The police’s own sources are not that good, however. It says it has yet to see the full report. Perhaps the officers who’re supposed to investigate themselves are too busy opening retail accounts and buying cars. After all, they incriminated themselves by supplying credit providers with proof of income from their illegal sidelines supplying Sita.
Don’t they teach police officers not to leave a paper trail?
That sinking feeling
Walking on Water was one of the four winning bidders for a new pay-television licence. Because of undisclosed problems with its business, however, this licence has still not been issued. Other licensees have not made much more headway. On Digital Media isn’t on, Super5Media (which used to be Telkom Media) isn’t particularly super, and E-sat changed its mind after it won a licence and now merely provides content on the MultiChoice platform.
According to a recent report on ITWeb: “Icasa would not indicate whether it considered the new pay-TV market a failure.” Nice to know that it doesn’t waste time stating the obvious.
One can’t help but wonder how immensely dreadful the other 14 wannabe broadcasters were, if these were the winners in the licensing race. Either that, or Icasa has demonstrated eloquently that entrepreneurs are not made by government patronage.
Green tip of the day
We received the following green tip of the day recently: Whenever possible, charge your electronics in the car. Having once read of something called “the laws of thermodynamics”, this tip struck us as a demonstration.
A device requires energy to charge, and that energy has to come from somewhere. If your car is to supply it, it must burn fossil fuel to generate it. All this does is transfer the pollution from the smokestacks of the local power station to the car’s exhaust. Except, of course, if you have an electric car.
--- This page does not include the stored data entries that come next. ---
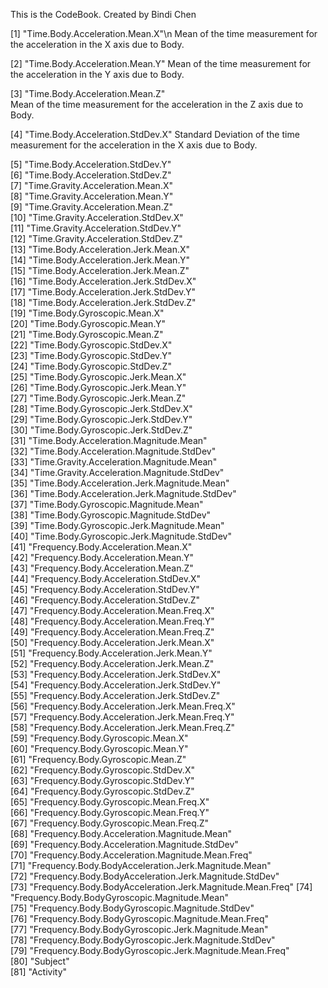 This is the CodeBook. Created by Bindi Chen

[1] "Time.Body.Acceleration.Mean.X"\n
    Mean of the time measurement for the acceleration in the X axis due to Body.
    
[2] "Time.Body.Acceleration.Mean.Y"
    Mean of the time measurement for the acceleration in the Y axis due to Body.
    
[3] "Time.Body.Acceleration.Mean.Z"    
    Mean of the time measurement for the acceleration in the Z axis due to Body.
 
[4] "Time.Body.Acceleration.StdDev.X"
    Standard Deviation of the time measurement for the acceleration in the X axis due to Body.
 
[5] "Time.Body.Acceleration.StdDev.Y"                         
[6] "Time.Body.Acceleration.StdDev.Z"                         
[7] "Time.Gravity.Acceleration.Mean.X"                        
[8] "Time.Gravity.Acceleration.Mean.Y"                        
[9] "Time.Gravity.Acceleration.Mean.Z"                        
[10] "Time.Gravity.Acceleration.StdDev.X"                      
[11] "Time.Gravity.Acceleration.StdDev.Y"                      
[12] "Time.Gravity.Acceleration.StdDev.Z"                      
[13] "Time.Body.Acceleration.Jerk.Mean.X"                      
[14] "Time.Body.Acceleration.Jerk.Mean.Y"                      
[15] "Time.Body.Acceleration.Jerk.Mean.Z"                      
[16] "Time.Body.Acceleration.Jerk.StdDev.X"                    
[17] "Time.Body.Acceleration.Jerk.StdDev.Y"                    
[18] "Time.Body.Acceleration.Jerk.StdDev.Z"                    
[19] "Time.Body.Gyroscopic.Mean.X"                             
[20] "Time.Body.Gyroscopic.Mean.Y"                             
[21] "Time.Body.Gyroscopic.Mean.Z"                             
[22] "Time.Body.Gyroscopic.StdDev.X"                           
[23] "Time.Body.Gyroscopic.StdDev.Y"                           
[24] "Time.Body.Gyroscopic.StdDev.Z"                           
[25] "Time.Body.Gyroscopic.Jerk.Mean.X"                        
[26] "Time.Body.Gyroscopic.Jerk.Mean.Y"                        
[27] "Time.Body.Gyroscopic.Jerk.Mean.Z"                        
[28] "Time.Body.Gyroscopic.Jerk.StdDev.X"                      
[29] "Time.Body.Gyroscopic.Jerk.StdDev.Y"                      
[30] "Time.Body.Gyroscopic.Jerk.StdDev.Z"                      
[31] "Time.Body.Acceleration.Magnitude.Mean"                   
[32] "Time.Body.Acceleration.Magnitude.StdDev"                 
[33] "Time.Gravity.Acceleration.Magnitude.Mean"                
[34] "Time.Gravity.Acceleration.Magnitude.StdDev"              
[35] "Time.Body.Acceleration.Jerk.Magnitude.Mean"              
[36] "Time.Body.Acceleration.Jerk.Magnitude.StdDev"            
[37] "Time.Body.Gyroscopic.Magnitude.Mean"                     
[38] "Time.Body.Gyroscopic.Magnitude.StdDev"                   
[39] "Time.Body.Gyroscopic.Jerk.Magnitude.Mean"                
[40] "Time.Body.Gyroscopic.Jerk.Magnitude.StdDev"              
[41] "Frequency.Body.Acceleration.Mean.X"                      
[42] "Frequency.Body.Acceleration.Mean.Y"                      
[43] "Frequency.Body.Acceleration.Mean.Z"                      
[44] "Frequency.Body.Acceleration.StdDev.X"                    
[45] "Frequency.Body.Acceleration.StdDev.Y"                    
[46] "Frequency.Body.Acceleration.StdDev.Z"                    
[47] "Frequency.Body.Acceleration.Mean.Freq.X"                 
[48] "Frequency.Body.Acceleration.Mean.Freq.Y"                 
[49] "Frequency.Body.Acceleration.Mean.Freq.Z"                 
[50] "Frequency.Body.Acceleration.Jerk.Mean.X"                 
[51] "Frequency.Body.Acceleration.Jerk.Mean.Y"                 
[52] "Frequency.Body.Acceleration.Jerk.Mean.Z"                 
[53] "Frequency.Body.Acceleration.Jerk.StdDev.X"               
[54] "Frequency.Body.Acceleration.Jerk.StdDev.Y"               
[55] "Frequency.Body.Acceleration.Jerk.StdDev.Z"               
[56] "Frequency.Body.Acceleration.Jerk.Mean.Freq.X"            
[57] "Frequency.Body.Acceleration.Jerk.Mean.Freq.Y"            
[58] "Frequency.Body.Acceleration.Jerk.Mean.Freq.Z"            
[59] "Frequency.Body.Gyroscopic.Mean.X"                        
[60] "Frequency.Body.Gyroscopic.Mean.Y"                        
[61] "Frequency.Body.Gyroscopic.Mean.Z"                        
[62] "Frequency.Body.Gyroscopic.StdDev.X"                      
[63] "Frequency.Body.Gyroscopic.StdDev.Y"                      
[64] "Frequency.Body.Gyroscopic.StdDev.Z"                      
[65] "Frequency.Body.Gyroscopic.Mean.Freq.X"                   
[66] "Frequency.Body.Gyroscopic.Mean.Freq.Y"                   
[67] "Frequency.Body.Gyroscopic.Mean.Freq.Z"                   
[68] "Frequency.Body.Acceleration.Magnitude.Mean"              
[69] "Frequency.Body.Acceleration.Magnitude.StdDev"            
[70] "Frequency.Body.Acceleration.Magnitude.Mean.Freq"         
[71] "Frequency.Body.BodyAcceleration.Jerk.Magnitude.Mean"     
[72] "Frequency.Body.BodyAcceleration.Jerk.Magnitude.StdDev"   
[73] "Frequency.Body.BodyAcceleration.Jerk.Magnitude.Mean.Freq"
[74] "Frequency.Body.BodyGyroscopic.Magnitude.Mean"            
[75] "Frequency.Body.BodyGyroscopic.Magnitude.StdDev"          
[76] "Frequency.Body.BodyGyroscopic.Magnitude.Mean.Freq"       
[77] "Frequency.Body.BodyGyroscopic.Jerk.Magnitude.Mean"       
[78] "Frequency.Body.BodyGyroscopic.Jerk.Magnitude.StdDev"     
[79] "Frequency.Body.BodyGyroscopic.Jerk.Magnitude.Mean.Freq"  
[80] "Subject"                                                 
[81] "Activity"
Then a second transfer takes place, straight back to the local power station. This balancing of the books must be what is meant by “conservation of energy”.
As an aside, the energy drain of charging electronics in a car makes very little difference to the performance of the vehicle. This demonstrates just how little energy this process actually conserves. Unfortunately, the rational reasoning of classical physics cannot yet explain fretting about minutiae.
There’s something a little pathetic in Parliament’s reported anger at Telkom. It has threatened that it would go out of business if it didn’t charge the extortionate rates it does. This may well be true, but if so, the fault for both the high prices and weak business surely lies with the same Parliament that created the monster in the first place.
In addition to releasing shocking earnings numbers, JSE-listed Square One Solutions told shareholders that there was no litigation pending against the company. Turns out that this isn’t true. Perhaps it didn’t think a liquidation application constitutes “litigation”, or that it would be of little interest to shareholders since they’re last in line to get their money back anyway. Perhaps it thought that a suit it expects to win doesn’t really count. Its CEO, Craig Alexander, dived head-first down the emergency escape slide. What’s left of Square One’s management team might consider reading the Companies Act and the JSE rules. Their omission does not inspire confidence in their ability to run a listed company, much less turn a profit.